THE INTRACELLULAR MOLECULAR MECHANISMS UNDERLYING GLUA3-CONTAINING AMPA-RECEPTOR PLASTICITY

In pyramidal neurons of the mature hippocampus, the majority of AMPA receptors (AMPARs) consist of subunits GluA1 and GluA2, or GluA2 and GluA3. Depending on the composition of these AMPARs, the contribution to synaptic plasticity and, consequently, to memory processing differs. Unlike GluA1-containing AMPARs, GluA3-containing AMPARs traffic into synapses independent of activity and because they are electrically silent under basal conditions, GluA3 contributes little to synaptic transmission.
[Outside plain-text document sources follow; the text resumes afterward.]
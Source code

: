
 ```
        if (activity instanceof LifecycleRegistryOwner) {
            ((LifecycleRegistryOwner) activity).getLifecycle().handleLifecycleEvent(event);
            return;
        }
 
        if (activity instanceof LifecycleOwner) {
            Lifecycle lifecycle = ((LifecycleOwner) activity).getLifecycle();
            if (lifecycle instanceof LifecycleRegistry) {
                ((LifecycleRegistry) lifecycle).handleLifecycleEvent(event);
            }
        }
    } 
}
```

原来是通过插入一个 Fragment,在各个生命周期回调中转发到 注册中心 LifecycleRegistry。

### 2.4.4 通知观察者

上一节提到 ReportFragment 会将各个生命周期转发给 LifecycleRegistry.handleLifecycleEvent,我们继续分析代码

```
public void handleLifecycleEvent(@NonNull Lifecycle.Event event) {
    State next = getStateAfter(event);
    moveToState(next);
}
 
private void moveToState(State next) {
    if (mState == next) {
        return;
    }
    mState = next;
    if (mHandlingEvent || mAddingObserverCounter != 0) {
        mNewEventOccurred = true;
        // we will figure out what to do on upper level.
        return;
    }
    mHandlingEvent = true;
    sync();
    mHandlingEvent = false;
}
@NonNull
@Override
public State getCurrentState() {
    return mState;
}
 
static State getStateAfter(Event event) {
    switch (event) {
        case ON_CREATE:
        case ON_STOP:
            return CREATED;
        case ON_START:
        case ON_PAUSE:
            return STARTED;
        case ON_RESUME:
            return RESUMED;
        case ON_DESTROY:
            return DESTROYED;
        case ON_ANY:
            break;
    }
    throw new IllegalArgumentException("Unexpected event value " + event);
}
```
Under heightened emotional states, neuromodulators, such as noradrenaline, can increase intracellular cyclic AMP (cAMP) levels, causing GluA3-containing AMPARs to switch to an electrically conductive state. However, the exact signaling cascade by which GluA3-containing AMPARs become electrically conductive remains unclear. This project aims to identify the specific intracellular molecular mechanism involved in cAMP-mediated GluA3-dependent plasticity. We observed that PKA, the canonical cAMP-dependent pathway, is not involved in mediating GluA3-plasticity in hippocampal neurons. Epac, the other cAMP target protein, did not contribute to GluA3-dependent plasticity. Instead, our data suggest that cAMP activates GluA3 through Ras activation. Pharmacological intervention while recording excitatory postsynaptic currents in CA1 neurons in organotypic hippocampal cultures of WT and GluA3 knockout mice, showed that GluA3-dependent plasticity remained intact in the presence of a MEK inhibitor but was abolished by PI3K inhibition. This suggests that PI3K, as a downstream target of Ras, is most likely involved in GluA3-dependent plasticity. Together, these findings contribute to a better understanding of how GluA3-containing AMPARs might contribute to learning and memory processing.